Document images with source code
════════════════

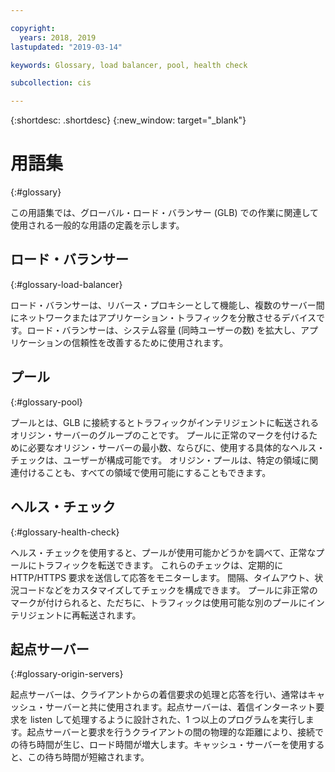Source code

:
 ```yaml
---

copyright:
  years: 2018, 2019
lastupdated: "2019-03-14"

keywords: Glossary, load balancer, pool, health check

subcollection: cis

---
```


{:shortdesc: .shortdesc}
{:new_window: target="_blank"}


# 用語集
{:#glossary}

この用語集では、グローバル・ロード・バランサー (GLB) での作業に関連して使用される一般的な用語の定義を示します。

## ロード・バランサー
{:#glossary-load-balancer}

ロード・バランサーは、リバース・プロキシーとして機能し、複数のサーバー間にネットワークまたはアプリケーション・トラフィックを分散させるデバイスです。ロード・バランサーは、システム容量 (同時ユーザーの数) を拡大し、アプリケーションの信頼性を改善するために使用されます。

## プール
{:#glossary-pool}

プールとは、GLB に接続するとトラフィックがインテリジェントに転送されるオリジン・サーバーのグループのことです。 プールに正常のマークを付けるために必要なオリジン・サーバーの最小数、ならびに、使用する具体的なヘルス・チェックは、ユーザーが構成可能です。 オリジン・プールは、特定の領域に関連付けることも、すべての領域で使用可能にすることもできます。

## ヘルス・チェック
{:#glossary-health-check}

ヘルス・チェックを使用すると、プールが使用可能かどうかを調べて、正常なプールにトラフィックを転送できます。 これらのチェックは、定期的に HTTP/HTTPS 要求を送信して応答をモニターします。 間隔、タイムアウト、状況コードなどをカスタマイズしてチェックを構成できます。 プールに非正常のマークが付けられると、ただちに、トラフィックは使用可能な別のプールにインテリジェントに再転送されます。

## 起点サーバー
{:#glossary-origin-servers}

起点サーバーは、クライアントからの着信要求の処理と応答を行い、通常はキャッシュ・サーバーと共に使用されます。起点サーバーは、着信インターネット要求を listen して処理するように設計された、1 つ以上のプログラムを実行します。起点サーバーと要求を行うクライアントの間の物理的な距離により、接続での待ち時間が生じ、ロード時間が増大します。キャッシュ・サーバーを使用すると、この待ち時間が短縮されます。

════════════════

Where a line above holds the string "health", show that line.

--- EXERCISE OUTPUT ---
keywords: Glossary, load balancer, pool, health check
{:#glossary-health-check}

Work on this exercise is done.